Kita berjalan di dekat bantaran sungai untuk sampai ke tempat aku biasa mengajar. Belum ada yang menguras sungai untuk mencuci di hari sesiang ini. Jernihnya air sungai berubah kecokelatan bekas hujan semalam. Warnanya jadi sekental kopi susu. Kita sampai di lantai dua kawasan pesantren. Tampak pelataran yang luas dengan taman yang tidak hanya indah, namun terdengar amat musikal, seperti musik instrumental di film-film negeri dongeng. Kicau burung dan gemericik air pancuran memanjakan telinga. Angin kiriman pepohonan bambu menerpa kulit kita yang sudah coreng moreng akan asap knalpot.

Berkat derasnya air pancuran, air keruh seakan dihisap dalam-dalam oleh bumi. Burung bangau berjalan di atas danau yang dangkal. Kelopak bunga-bunga teratai telah mekar seperti senyum pengantin baru. Di daun-daun yang mengambang, beberapa ekor katak berusaha menyeberang. Di hadapan kita, ada gazebo tempat beristirahat. Sebelum sampai ke gazebo itu, kamu menengadah ke atas. Guguran bunga dari pohon angsana jatuh ke kepalamu. Kontras dengan kesyahduan itu, tiba-tiba seekor kucing melompat dari gazebo dan dikejar kucing lainnya. Kamu terpental saking terkejutnya.

Aku mengelus-elus kucing itu dan menariknya ke pangkuanku. Kita telah duduk di tempat favoritku, tempat aku pernah merenungkan nasib kita, tempat aku memikirkanmu sambil menulis puisi. Kita berada di tengah-tengah empat kolam.

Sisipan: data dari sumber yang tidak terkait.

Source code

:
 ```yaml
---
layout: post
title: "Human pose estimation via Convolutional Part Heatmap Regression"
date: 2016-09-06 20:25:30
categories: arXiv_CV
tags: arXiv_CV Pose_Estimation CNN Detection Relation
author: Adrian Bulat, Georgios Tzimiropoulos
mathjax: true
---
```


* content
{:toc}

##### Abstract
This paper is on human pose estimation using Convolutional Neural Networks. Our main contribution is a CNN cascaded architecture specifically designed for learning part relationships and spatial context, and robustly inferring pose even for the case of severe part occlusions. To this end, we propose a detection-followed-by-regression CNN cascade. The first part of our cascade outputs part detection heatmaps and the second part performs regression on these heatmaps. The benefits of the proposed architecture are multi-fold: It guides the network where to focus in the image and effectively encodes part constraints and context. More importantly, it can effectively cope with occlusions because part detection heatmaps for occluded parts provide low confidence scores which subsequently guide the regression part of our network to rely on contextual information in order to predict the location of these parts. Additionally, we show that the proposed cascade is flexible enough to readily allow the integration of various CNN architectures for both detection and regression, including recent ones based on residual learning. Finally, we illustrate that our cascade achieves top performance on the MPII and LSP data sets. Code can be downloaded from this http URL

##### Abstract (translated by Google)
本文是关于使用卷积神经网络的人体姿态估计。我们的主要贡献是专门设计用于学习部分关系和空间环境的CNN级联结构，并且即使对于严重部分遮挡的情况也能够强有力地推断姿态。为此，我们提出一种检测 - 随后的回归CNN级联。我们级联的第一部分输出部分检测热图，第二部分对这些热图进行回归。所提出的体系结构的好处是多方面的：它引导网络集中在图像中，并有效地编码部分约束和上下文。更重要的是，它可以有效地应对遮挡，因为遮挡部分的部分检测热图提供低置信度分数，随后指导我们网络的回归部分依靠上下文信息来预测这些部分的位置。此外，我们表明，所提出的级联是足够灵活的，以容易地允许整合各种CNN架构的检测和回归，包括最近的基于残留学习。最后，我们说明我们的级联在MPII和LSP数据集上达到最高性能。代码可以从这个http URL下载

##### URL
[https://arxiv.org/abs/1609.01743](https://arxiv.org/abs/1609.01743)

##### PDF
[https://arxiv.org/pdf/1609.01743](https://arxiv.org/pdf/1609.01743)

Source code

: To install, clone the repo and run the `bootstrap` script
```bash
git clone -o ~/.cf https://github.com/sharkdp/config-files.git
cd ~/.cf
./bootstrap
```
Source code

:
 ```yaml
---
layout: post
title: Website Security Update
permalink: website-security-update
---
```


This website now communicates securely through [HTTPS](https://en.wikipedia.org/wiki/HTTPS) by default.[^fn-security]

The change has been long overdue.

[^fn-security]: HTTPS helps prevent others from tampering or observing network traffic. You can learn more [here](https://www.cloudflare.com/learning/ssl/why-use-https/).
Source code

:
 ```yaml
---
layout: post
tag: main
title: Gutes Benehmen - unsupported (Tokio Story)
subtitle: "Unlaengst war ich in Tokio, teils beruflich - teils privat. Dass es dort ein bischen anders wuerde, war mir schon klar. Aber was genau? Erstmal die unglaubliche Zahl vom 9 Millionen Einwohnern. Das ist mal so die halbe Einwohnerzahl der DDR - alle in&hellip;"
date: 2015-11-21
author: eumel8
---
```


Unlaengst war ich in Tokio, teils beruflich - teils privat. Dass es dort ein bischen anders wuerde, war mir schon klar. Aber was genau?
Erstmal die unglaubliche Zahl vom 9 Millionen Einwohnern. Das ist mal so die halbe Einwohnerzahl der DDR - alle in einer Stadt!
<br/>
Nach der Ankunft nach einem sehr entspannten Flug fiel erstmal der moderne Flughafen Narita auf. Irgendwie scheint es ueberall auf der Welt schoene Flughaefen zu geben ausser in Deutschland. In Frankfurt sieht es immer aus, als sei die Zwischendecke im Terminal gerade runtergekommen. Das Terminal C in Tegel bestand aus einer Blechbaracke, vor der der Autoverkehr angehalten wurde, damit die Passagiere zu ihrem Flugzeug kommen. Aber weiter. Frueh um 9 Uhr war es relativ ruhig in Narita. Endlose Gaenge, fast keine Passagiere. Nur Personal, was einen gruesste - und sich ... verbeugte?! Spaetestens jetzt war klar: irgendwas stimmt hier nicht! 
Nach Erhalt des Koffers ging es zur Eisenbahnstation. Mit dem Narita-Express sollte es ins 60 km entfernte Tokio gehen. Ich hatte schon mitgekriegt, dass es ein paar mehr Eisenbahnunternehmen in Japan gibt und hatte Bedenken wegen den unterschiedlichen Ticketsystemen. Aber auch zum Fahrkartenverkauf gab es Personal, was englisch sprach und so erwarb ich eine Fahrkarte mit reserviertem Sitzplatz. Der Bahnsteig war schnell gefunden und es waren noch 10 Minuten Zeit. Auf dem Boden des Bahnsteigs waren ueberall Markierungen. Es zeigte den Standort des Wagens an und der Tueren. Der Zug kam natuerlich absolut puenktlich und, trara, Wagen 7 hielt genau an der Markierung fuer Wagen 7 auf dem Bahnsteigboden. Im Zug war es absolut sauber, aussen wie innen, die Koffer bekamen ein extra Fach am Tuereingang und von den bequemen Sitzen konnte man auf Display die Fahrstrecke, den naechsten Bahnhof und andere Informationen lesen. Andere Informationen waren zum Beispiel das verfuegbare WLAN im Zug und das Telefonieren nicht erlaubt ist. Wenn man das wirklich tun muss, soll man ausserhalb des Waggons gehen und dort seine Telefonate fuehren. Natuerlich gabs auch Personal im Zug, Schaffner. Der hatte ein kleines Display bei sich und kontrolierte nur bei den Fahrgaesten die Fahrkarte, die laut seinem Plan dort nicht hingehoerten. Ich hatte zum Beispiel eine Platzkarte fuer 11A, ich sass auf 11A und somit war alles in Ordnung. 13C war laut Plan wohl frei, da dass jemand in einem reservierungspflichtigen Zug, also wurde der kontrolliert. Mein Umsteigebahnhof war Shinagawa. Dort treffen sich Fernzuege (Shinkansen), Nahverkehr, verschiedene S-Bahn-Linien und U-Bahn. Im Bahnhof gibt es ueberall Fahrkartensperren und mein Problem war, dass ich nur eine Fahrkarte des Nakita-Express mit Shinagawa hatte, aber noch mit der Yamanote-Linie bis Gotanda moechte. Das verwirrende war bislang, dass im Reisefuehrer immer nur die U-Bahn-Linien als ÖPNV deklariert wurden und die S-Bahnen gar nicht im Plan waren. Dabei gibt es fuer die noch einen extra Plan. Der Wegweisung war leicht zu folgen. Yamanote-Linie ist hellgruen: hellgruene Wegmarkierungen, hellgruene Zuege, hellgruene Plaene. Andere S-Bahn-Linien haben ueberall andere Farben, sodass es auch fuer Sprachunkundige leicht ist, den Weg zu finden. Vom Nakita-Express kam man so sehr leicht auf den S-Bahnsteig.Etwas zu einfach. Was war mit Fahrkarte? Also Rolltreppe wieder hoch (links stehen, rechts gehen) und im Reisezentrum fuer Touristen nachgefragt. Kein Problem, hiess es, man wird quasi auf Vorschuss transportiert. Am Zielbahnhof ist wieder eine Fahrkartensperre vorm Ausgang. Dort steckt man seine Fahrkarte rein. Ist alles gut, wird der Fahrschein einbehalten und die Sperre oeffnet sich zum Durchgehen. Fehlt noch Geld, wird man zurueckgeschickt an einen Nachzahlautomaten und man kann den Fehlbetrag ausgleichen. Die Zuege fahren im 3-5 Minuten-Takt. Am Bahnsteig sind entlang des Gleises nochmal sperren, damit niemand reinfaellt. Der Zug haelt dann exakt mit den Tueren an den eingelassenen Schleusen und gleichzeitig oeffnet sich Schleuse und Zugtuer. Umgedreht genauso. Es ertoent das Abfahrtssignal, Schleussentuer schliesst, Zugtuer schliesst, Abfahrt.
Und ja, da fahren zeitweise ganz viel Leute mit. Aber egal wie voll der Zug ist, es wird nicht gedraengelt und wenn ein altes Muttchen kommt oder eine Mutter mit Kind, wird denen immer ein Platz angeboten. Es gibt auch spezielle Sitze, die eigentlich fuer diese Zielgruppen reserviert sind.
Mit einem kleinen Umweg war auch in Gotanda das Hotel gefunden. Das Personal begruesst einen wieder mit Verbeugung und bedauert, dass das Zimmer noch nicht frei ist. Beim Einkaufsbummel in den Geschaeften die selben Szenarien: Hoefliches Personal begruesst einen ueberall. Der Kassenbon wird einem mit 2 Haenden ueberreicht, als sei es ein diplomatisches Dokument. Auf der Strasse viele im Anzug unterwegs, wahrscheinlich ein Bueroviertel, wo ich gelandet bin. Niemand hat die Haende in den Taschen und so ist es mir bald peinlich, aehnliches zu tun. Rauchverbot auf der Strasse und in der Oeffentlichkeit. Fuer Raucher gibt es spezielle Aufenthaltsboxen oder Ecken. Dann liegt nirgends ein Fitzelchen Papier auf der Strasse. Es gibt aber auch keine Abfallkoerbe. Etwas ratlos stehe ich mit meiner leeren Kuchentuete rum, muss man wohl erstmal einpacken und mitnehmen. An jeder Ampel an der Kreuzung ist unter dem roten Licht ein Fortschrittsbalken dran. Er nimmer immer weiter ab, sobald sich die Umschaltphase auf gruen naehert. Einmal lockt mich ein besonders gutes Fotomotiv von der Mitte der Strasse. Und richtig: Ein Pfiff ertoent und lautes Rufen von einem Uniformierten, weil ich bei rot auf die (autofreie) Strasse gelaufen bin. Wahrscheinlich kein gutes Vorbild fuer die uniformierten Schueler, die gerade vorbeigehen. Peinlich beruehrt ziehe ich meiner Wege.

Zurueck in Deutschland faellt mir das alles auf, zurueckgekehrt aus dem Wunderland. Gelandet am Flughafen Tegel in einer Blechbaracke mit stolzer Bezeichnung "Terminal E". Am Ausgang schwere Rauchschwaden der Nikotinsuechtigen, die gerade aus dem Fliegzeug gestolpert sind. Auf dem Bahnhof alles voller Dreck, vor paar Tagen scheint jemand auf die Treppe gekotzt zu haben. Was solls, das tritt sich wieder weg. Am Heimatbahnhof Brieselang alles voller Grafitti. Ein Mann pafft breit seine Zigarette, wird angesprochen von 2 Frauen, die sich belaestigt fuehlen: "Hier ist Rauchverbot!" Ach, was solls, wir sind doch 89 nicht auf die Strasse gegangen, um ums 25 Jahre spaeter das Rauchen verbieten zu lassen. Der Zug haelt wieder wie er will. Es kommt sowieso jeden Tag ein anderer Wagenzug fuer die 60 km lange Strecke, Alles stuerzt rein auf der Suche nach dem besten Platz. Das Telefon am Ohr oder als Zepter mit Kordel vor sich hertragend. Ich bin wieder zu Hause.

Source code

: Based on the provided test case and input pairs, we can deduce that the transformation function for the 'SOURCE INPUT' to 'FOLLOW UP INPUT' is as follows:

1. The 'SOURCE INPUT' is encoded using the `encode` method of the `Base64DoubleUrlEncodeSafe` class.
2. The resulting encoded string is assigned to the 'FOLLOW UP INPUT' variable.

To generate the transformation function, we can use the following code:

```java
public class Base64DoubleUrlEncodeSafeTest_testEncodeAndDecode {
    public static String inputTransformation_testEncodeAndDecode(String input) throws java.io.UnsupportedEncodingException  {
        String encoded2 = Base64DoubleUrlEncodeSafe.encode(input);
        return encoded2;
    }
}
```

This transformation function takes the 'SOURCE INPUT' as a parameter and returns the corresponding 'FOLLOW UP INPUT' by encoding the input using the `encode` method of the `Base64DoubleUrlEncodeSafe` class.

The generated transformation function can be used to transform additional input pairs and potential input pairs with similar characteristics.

"Jadi, lo tinggal di sini selama ini?"

Orang-orang bergamis putih mulai berdatangan. Mereka hilir mudik di antara kita. Sesekali mereka memandang dengan tatapan penuh curiga. Aku tahu kamu tak begitu nyaman dengan serbuan tatapan seperti itu. Aku tahu pertemuan kita terlalu aneh untuk sebuah kunjungan santri.

"Kelihatan, ya, groginya?" Mulutmu bergetar saat mengatakan itu.

"Tenang, nanti aku sebut kamu saudaraku kalau mereka tanya."

Kamu menutup telingamu yang bertindik dan tato ular di lengan kirimu. Kamu turunkan sedikit topi berkilau yang kamu kenakan. Banyak sorotan membuyarkan konsentrasimu. Penampilanmu terlalu kontras dengan para santri. Padahal, kamu sudah sedapat mungkin berpenampilan normal.

*

Aku teringat saat-saat di mana kamu melihat dirimu sebagai api.

"Nama gue itu kutukan," katamu suatu hari.

Bara. Kamu selalu bergelora. Tak mau hidup lurus-lurus saja. Kudengar kamu pernah berkali-kali pindah sekolah karena tak suka aturan. Kamu sering kedapatan tidur di kelas. Kamu juga sempat berminggu-minggu bolos kuliah sejak diajak dosenmu main band. Dia adalah dosen mata kuliah Termodinamika yang juga seorang vokalis. Kamu lebih dikenal di seantero kampus dari sang vokalis. Dia, dosenmu itu, memberikan nilai E pada satu mata kuliah dan IPK-mu anjlok. Konsekuensinya, kamu harus mengulang di semester depan.

Belum habis sampai di situ, dia juga mengklaim lagu-lagumu sebagai lagu ciptaannya. Kamu keluar dari band dan berambisi memiliki label pribadi. Namun, kamu tak bisa serta merta keluar dari kampus. "Bokap gue sampe ngasih jaminan sertifikat rumah buat biaya gue kuliah," katamu.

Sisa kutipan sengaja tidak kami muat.